Peer review process
Not revised: This Reviewed Preprint includes the authors’ original preprint (without revision), an eLife assessment, public reviews, and a provisional response from the authors.
Read more about eLife’s peer review process.Editors
- Reviewing EditorMaria ChaitUniversity College London, London, United Kingdom
- Senior EditorBarbara Shinn-CunninghamCarnegie Mellon University, Pittsburgh, United States of America
Reviewer #1 (Public Review):
Summary:
In this work, the authors study whether the human brain uses long-term priors (acquired during our lifetime) regarding the statistics of auditory stimuli to make predictions respecting auditory stimuli. This is an important open question in the field of predictive processing.
To address this question, the authors cleverly profit from the naturally existing differences between two linguistic groups. While speakers of Spanish use phrases in which function words (short words like articles and prepositions) are followed by content words (longer words like nouns, adjectives, and verbs), speakers of Basque use phrases in the opposite order. Because of this, speakers of Spanish usually hear phrases in which short words are followed by longer words, and speakers of Basque experience the opposite. This difference in the order of short and longer words is hypothesized to result in a long-term duration prior that is used to make predictions regarding the likely durations of incoming sounds, even if they are not linguistic in nature.
To test this, the authors used MEG to measure the mismatch responses (MMN) elicited by the omission of short and long tones that were presented in alternation. The authors report an interaction between the language background of the participants (Spanish, Basque) and the type of omission MMN (short, long), which goes in line with their predictions. They supplement these results with a source-level analysis.
Unfortunately, serious concerns regarding the predictions put forward by the authors, and the interaction effect found, make the interpretation of these results difficult.
Strengths:
This work has many strengths. To test the main question, the authors profit from naturally occurring differences in the everyday auditory experiences of two linguistic groups, which allows them to test the effect of putative auditory priors consolidated over years. This is a direct way of testing the effect of long-term priors.
The fact that the priors in question are linguistic, and that the experiment was conducted using non-linguistic stimuli (i.e. simple tones), allows for testing of whether these long-term priors generalize across auditory domains.
The experimental design is elegant and the analysis pipeline is appropriate. This work is very well written. In particular, the introduction and discussion sections are clear and engaging. The literature review is complete.
Weaknesses:
There are two main issues in this work. The first one pertains to the predictions put forward by the researchers, and the second with the interaction effect reported.
- With respect to the predictions, the authors propose that the subjects, depending on their linguistic background and the length of the tone in a trial, can put forward one or two predictions. The first is a short-term prediction based on the statistics of the previous stimuli and identical for both groups (i.e. short tones are expected after long tones and vice versa). The second is a long-term prediction based on their linguistic background. According to the authors, after a short tone, Basque speakers will predict the beginning of a new phrasal chunk, and Spanish speakers will predict it after a long tone.

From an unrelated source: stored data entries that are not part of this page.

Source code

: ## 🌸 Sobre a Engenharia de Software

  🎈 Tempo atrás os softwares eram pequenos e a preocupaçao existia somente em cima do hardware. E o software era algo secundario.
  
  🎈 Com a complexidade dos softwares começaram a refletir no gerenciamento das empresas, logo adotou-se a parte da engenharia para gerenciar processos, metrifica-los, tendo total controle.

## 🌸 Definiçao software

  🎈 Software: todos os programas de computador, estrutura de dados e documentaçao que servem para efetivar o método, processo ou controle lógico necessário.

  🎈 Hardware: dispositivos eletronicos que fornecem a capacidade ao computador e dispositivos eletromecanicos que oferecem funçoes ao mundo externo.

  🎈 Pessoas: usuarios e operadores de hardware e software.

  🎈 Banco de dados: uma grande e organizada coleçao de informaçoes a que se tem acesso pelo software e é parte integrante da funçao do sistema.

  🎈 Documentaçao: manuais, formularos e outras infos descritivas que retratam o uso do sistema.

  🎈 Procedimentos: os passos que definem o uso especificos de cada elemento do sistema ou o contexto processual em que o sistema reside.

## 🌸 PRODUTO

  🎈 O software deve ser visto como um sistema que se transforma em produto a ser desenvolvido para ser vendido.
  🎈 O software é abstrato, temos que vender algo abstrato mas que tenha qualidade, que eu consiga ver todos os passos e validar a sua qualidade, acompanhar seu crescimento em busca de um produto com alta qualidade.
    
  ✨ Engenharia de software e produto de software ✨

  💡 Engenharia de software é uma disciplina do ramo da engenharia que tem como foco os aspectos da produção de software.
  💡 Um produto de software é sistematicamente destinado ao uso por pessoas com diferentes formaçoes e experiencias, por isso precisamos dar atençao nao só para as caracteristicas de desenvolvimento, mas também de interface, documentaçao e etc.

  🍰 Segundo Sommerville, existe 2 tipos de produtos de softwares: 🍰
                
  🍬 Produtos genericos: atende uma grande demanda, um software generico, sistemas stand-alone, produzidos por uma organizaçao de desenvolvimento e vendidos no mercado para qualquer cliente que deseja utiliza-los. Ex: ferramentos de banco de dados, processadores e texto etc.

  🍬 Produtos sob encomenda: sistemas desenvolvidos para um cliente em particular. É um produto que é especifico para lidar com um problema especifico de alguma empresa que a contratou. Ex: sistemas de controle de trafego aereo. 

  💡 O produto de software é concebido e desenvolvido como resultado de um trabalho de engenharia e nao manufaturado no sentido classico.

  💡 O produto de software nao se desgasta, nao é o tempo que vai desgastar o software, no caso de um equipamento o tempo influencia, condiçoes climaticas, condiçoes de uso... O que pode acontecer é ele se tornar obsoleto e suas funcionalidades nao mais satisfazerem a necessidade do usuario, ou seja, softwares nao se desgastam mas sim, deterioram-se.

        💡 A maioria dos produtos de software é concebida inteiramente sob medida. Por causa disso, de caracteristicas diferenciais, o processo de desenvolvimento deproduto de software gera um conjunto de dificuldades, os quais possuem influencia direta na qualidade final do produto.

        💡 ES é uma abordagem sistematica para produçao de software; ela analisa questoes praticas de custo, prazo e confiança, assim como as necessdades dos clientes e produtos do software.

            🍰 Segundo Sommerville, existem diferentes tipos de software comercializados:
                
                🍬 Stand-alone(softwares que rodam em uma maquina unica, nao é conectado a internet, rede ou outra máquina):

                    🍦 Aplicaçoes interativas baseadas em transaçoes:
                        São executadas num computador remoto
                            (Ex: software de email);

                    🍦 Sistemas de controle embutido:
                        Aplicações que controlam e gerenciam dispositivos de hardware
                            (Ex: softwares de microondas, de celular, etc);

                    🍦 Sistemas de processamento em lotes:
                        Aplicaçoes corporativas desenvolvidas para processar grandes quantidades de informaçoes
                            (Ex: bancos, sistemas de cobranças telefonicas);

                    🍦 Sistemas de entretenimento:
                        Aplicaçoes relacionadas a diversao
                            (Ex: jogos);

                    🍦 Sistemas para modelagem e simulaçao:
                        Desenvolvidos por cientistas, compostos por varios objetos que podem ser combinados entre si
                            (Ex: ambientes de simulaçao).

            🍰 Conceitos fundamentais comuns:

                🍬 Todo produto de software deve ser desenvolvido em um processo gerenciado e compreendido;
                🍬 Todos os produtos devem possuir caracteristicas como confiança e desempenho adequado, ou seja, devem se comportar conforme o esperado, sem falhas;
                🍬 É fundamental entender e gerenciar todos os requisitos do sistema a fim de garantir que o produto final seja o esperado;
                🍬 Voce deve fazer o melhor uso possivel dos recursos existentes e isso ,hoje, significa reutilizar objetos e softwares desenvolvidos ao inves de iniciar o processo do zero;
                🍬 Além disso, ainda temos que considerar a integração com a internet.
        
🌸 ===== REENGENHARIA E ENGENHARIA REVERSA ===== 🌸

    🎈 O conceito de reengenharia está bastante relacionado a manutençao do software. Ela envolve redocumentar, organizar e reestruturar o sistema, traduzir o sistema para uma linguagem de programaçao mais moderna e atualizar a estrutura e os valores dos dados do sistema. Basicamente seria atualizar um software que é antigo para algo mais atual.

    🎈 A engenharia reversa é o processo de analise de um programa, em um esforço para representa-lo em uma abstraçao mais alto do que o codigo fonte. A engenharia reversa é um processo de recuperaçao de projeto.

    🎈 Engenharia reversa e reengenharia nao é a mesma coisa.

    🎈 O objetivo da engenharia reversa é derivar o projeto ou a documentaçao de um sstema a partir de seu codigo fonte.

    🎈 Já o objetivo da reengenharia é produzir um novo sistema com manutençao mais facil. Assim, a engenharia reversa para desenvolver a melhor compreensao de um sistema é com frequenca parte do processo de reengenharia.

In this way, when a short tone is omitted, Basque speakers would experience the violation of only one prediction (i.e. the short-term prediction), but Spanish speakers will experience the violation of two predictions (i.e. the short-term and long-term predictions), resulting in a higher amplitude MMN. The opposite would occur when a long tone is omitted. So, to recap, the authors propose that subjects will predict the alternation of tone durations (short-term predictions) and the beginning of new phrasal chunks (long-term predictions).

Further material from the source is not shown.